Johnson has made similar statements that show that ID is a religious movement, and that it is a Christian movement.

In an interview for Touchstone Magazine in 2002 he said:
“So the question is: "How to win?" That’s when I began to develop what you now see full-fledged in the "wedge" strategy: "Stick with the most important thing" —the mechanism and the building up of information. Get the Bible and the Book of Genesis out of the debate because you do not want to raise the so-called Bible-science dichotomy. Phrase the argument in such a way that you can get it heard in the secular academy and in a way that tends to unify the religious dissenters. That means concentrating on, "Do you need a Creator to do the creating, or can nature do it on its own?" and refusing to get sidetracked onto other issues, which people are always trying to do.”

Other leaders of the ID movement make it clear that they too think that the God of the Bible is the designer. William Dembski said in one of his books entitled Intelligent Design; the Bridge Between Science and Theology (Dembski, 1999), and in it he states that "The conceptual soundings of the [intelligent design] theory can in the end only be located in Christ" (p. 210).
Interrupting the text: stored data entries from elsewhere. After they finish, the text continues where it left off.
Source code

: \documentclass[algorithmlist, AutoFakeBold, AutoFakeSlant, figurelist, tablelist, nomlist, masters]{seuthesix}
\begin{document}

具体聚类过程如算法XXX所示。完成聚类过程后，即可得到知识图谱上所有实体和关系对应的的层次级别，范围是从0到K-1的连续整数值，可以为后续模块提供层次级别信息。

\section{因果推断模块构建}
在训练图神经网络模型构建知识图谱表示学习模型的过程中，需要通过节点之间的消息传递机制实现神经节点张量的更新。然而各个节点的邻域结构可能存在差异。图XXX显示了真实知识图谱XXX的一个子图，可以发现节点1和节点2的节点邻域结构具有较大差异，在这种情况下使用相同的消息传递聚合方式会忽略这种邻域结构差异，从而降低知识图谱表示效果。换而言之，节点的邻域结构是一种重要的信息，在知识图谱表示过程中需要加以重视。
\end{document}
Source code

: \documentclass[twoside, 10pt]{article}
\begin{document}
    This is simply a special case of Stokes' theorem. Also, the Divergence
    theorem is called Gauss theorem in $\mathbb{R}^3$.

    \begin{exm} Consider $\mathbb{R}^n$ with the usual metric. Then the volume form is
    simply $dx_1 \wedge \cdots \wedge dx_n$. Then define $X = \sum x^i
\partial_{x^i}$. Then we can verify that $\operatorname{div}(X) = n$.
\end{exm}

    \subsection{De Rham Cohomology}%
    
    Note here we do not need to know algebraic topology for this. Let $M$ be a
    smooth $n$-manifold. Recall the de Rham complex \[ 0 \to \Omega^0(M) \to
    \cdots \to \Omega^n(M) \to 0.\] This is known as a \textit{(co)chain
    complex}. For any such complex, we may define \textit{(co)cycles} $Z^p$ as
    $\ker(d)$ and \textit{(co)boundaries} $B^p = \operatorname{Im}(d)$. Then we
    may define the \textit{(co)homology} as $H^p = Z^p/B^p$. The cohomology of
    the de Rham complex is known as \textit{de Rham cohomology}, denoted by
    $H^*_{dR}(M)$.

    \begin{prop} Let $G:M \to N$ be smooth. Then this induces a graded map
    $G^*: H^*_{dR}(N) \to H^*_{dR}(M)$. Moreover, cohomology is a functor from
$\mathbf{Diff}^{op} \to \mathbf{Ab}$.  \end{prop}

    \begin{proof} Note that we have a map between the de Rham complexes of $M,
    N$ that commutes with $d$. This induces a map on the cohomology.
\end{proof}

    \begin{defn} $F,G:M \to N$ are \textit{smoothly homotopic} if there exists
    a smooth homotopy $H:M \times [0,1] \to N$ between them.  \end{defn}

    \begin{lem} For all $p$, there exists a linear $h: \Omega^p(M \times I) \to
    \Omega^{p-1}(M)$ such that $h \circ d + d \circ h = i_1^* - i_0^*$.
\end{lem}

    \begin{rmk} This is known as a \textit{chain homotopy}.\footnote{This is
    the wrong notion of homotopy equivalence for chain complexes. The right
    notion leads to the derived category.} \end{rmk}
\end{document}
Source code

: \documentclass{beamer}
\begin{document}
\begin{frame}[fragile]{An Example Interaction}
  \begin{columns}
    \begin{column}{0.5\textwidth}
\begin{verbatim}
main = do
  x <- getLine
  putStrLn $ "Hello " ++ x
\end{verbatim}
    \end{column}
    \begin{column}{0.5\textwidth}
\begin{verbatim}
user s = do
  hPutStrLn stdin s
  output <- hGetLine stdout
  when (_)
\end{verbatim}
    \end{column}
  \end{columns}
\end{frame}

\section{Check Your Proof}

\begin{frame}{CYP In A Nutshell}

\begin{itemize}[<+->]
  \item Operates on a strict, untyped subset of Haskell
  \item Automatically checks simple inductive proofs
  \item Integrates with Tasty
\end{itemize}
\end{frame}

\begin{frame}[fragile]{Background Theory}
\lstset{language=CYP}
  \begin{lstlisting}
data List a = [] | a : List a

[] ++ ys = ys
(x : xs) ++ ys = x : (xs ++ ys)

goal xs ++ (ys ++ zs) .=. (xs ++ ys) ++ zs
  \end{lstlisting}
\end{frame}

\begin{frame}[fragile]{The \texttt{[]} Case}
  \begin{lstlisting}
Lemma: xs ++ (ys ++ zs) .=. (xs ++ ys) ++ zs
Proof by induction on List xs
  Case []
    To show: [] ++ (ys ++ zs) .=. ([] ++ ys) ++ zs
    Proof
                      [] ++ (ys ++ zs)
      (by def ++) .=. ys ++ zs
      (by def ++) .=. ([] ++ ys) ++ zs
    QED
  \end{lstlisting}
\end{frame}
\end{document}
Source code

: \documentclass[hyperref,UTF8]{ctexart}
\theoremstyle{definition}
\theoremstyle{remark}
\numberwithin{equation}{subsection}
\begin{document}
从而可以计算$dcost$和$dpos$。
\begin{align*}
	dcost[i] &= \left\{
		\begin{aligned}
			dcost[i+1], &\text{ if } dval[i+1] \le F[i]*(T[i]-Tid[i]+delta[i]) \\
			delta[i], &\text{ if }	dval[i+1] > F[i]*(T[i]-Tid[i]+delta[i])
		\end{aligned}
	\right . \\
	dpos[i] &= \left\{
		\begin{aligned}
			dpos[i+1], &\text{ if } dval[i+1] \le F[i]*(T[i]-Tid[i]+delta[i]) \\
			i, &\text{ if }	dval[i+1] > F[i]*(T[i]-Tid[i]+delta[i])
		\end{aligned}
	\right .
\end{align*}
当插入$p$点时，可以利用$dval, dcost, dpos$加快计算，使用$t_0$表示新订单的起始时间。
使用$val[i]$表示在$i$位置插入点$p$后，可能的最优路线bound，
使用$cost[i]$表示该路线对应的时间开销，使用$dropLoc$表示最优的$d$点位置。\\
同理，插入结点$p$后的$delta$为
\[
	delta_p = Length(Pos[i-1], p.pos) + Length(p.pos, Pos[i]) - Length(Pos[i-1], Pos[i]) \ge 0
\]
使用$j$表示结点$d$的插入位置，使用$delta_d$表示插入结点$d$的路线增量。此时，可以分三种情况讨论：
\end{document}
Dembski has repeatedly made similar statements:
"Not only does intelligent design rid us of this ideology, which suffocates the human spirit, but, in my personal experience, I've found that it opens the path for people to come to Christ. Indeed, once materialism is no longer an option, Christianity again becomes an option. True, there are then also other options. But Christianity is more than able to hold its own once it is seen as a live option. The problem with materialism is that it rules out Christianity so completely that it is not even a live option. Thus, in its relation to Christianity, intelligent design should be viewed as a ground-clearing operation that gets rid of the intellectual rubbish that for generations has kept Christianity from receiving serious consideration." (Dembski, "Intelligent Design's Contribution to the Debate Over Evolution", Designinference.com website, February 2005)

These are just a few examples of the religious nature the ID proponents give to the designer. As Michael Shermer states in his book Science Friction (p. 199) “ID arguments are reasons to believe if you already believe.” In general as people become more educated their belief in God decreases. The ID movement is led by highly educated, religious men who are trying to justify their religious beliefs through science.